WHAT YOU HAVE TO DO
Going through the data below, copy out each line where the word "https" shows up.

┌──

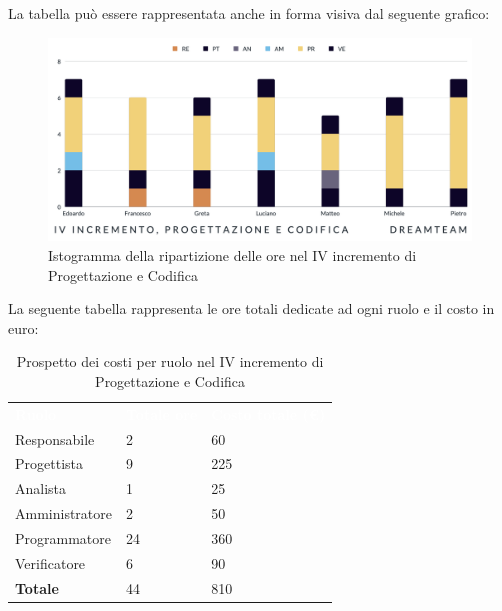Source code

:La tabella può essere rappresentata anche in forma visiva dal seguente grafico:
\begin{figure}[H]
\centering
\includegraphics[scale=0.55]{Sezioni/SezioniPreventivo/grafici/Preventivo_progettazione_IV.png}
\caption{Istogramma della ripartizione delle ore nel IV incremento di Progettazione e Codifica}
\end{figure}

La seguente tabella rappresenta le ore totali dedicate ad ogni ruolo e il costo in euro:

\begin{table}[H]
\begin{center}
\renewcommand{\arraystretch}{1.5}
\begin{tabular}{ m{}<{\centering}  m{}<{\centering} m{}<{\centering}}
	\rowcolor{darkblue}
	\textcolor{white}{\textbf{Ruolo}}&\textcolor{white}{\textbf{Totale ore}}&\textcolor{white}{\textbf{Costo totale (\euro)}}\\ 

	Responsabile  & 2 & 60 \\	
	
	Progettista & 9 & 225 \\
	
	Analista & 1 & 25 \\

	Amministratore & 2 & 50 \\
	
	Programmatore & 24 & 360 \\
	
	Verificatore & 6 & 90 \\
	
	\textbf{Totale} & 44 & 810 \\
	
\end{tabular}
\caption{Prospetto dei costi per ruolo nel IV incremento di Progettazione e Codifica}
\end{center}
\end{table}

└──
┌──

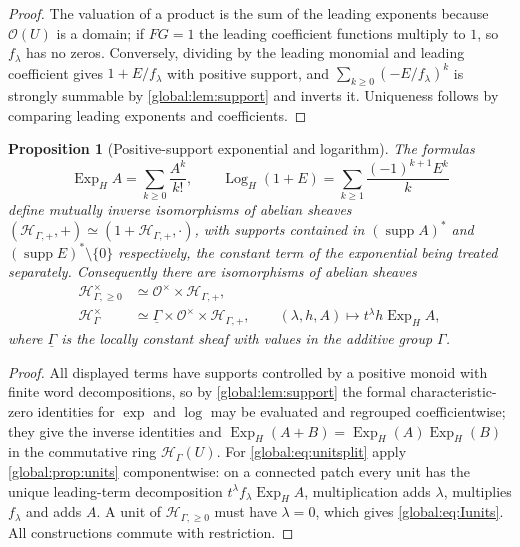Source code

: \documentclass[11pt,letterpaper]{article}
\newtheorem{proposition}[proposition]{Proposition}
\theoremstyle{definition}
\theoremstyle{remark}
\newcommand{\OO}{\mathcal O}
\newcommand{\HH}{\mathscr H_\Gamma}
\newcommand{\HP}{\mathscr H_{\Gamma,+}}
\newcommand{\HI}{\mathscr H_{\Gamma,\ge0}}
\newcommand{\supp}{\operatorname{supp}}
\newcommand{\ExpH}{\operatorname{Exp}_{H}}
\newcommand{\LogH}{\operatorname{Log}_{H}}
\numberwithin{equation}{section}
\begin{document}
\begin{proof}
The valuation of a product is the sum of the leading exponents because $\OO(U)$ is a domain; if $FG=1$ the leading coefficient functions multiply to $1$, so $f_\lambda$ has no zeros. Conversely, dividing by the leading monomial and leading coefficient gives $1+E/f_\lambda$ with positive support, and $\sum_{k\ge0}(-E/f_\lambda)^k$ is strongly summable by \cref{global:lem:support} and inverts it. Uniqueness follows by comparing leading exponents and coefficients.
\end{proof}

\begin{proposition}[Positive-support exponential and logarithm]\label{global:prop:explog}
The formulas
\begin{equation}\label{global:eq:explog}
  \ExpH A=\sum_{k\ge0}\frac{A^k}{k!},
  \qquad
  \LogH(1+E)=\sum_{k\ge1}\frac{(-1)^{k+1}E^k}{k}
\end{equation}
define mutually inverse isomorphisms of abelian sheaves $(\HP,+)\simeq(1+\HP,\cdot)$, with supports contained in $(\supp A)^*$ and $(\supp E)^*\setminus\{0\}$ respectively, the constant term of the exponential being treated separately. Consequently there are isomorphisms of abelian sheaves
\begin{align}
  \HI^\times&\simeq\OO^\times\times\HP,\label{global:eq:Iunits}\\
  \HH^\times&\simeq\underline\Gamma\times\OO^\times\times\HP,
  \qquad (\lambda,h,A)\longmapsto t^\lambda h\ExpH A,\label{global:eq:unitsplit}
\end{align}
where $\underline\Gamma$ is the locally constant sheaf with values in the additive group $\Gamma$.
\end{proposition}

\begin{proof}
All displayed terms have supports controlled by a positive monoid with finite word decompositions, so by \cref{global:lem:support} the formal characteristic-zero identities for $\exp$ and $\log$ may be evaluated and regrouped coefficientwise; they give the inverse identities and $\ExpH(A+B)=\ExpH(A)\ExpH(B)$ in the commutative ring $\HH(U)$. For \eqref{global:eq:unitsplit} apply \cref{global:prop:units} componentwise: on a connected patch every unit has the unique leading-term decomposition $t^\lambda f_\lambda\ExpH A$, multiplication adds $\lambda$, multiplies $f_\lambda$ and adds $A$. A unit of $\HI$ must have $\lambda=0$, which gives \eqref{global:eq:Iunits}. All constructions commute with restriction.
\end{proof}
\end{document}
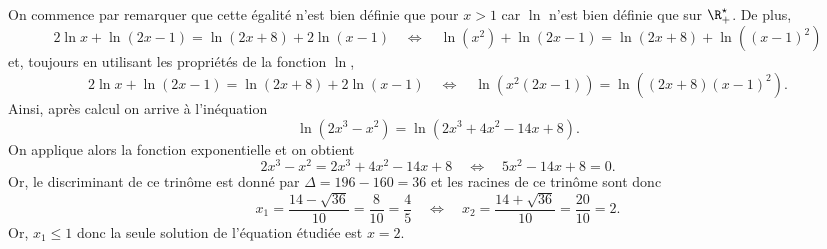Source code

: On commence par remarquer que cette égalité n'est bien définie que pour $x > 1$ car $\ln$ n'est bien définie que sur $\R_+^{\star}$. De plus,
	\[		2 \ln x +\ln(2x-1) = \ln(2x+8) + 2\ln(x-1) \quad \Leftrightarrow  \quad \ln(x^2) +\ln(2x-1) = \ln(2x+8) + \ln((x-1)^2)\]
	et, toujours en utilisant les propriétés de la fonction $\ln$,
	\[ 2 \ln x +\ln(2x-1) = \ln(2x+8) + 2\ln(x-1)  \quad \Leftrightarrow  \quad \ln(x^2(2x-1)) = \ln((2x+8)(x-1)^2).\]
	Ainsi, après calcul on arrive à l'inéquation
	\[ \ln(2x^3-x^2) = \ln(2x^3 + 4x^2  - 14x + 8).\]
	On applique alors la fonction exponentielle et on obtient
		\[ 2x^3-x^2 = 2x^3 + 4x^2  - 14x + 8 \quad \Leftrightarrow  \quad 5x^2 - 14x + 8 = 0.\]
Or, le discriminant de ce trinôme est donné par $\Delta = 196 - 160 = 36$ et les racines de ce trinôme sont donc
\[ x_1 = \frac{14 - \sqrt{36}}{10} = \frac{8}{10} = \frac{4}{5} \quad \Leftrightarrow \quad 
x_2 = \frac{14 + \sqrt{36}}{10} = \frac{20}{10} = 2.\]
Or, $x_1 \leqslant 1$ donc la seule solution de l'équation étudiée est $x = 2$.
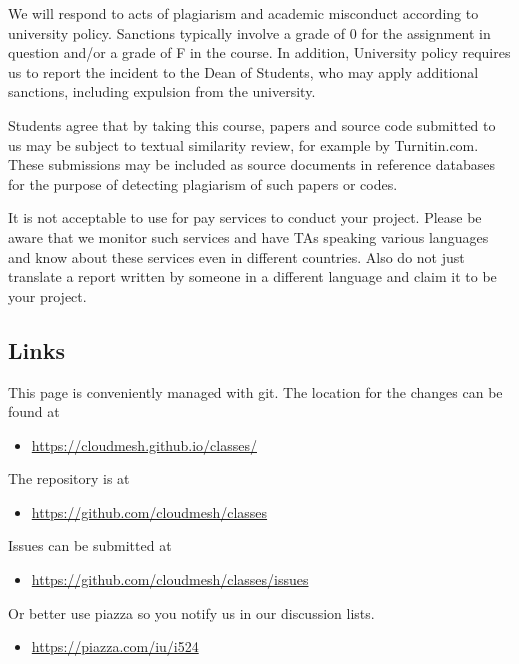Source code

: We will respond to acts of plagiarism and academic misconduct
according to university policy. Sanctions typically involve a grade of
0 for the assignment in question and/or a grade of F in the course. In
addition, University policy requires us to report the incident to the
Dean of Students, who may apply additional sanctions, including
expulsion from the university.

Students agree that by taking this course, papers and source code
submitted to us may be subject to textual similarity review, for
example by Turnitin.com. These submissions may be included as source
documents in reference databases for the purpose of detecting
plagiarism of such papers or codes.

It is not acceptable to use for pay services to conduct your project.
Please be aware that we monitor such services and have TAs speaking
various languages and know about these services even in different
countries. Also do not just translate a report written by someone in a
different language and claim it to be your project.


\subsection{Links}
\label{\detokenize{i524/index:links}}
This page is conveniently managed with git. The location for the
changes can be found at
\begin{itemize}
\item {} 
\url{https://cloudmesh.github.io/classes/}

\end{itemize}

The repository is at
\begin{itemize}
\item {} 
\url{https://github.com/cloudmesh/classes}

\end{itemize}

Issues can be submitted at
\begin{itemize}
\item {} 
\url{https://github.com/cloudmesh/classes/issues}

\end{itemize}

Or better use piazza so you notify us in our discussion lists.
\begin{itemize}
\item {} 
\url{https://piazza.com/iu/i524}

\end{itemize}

└──
┌──

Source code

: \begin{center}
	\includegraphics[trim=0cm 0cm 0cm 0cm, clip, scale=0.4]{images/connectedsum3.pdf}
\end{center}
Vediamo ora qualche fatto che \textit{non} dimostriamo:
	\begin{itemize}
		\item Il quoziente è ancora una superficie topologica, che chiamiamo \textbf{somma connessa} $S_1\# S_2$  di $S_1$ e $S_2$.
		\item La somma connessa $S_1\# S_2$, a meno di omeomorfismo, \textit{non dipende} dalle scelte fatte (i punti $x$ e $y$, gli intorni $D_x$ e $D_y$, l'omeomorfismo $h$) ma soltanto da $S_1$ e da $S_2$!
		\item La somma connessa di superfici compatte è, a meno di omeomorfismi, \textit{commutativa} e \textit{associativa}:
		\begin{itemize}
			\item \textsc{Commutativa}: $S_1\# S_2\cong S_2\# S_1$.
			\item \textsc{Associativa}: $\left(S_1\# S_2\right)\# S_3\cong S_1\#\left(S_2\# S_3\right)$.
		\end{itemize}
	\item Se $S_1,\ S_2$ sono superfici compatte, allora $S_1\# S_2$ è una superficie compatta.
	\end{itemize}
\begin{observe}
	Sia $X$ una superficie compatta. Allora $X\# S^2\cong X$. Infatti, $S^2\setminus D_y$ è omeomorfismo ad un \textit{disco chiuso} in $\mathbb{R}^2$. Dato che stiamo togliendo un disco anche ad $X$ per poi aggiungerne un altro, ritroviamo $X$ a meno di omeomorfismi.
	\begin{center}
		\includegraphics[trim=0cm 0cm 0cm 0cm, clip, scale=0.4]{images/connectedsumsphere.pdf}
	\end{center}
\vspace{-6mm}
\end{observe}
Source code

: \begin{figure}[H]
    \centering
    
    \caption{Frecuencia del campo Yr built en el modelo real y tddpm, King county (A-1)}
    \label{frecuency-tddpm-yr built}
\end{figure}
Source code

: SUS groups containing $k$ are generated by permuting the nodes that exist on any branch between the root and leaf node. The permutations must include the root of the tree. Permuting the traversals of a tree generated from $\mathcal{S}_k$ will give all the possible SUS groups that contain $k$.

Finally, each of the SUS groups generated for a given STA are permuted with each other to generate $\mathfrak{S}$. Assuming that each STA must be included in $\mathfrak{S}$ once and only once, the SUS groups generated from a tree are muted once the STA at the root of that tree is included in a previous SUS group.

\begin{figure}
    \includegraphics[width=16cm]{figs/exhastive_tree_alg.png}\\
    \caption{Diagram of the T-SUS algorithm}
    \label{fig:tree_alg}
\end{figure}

└──

WRITTEN ANSWER
\url{https://cloudmesh.github.io/classes/}
\url{https://github.com/cloudmesh/classes}
\url{https://github.com/cloudmesh/classes/issues}
\url{https://piazza.com/iu/i524}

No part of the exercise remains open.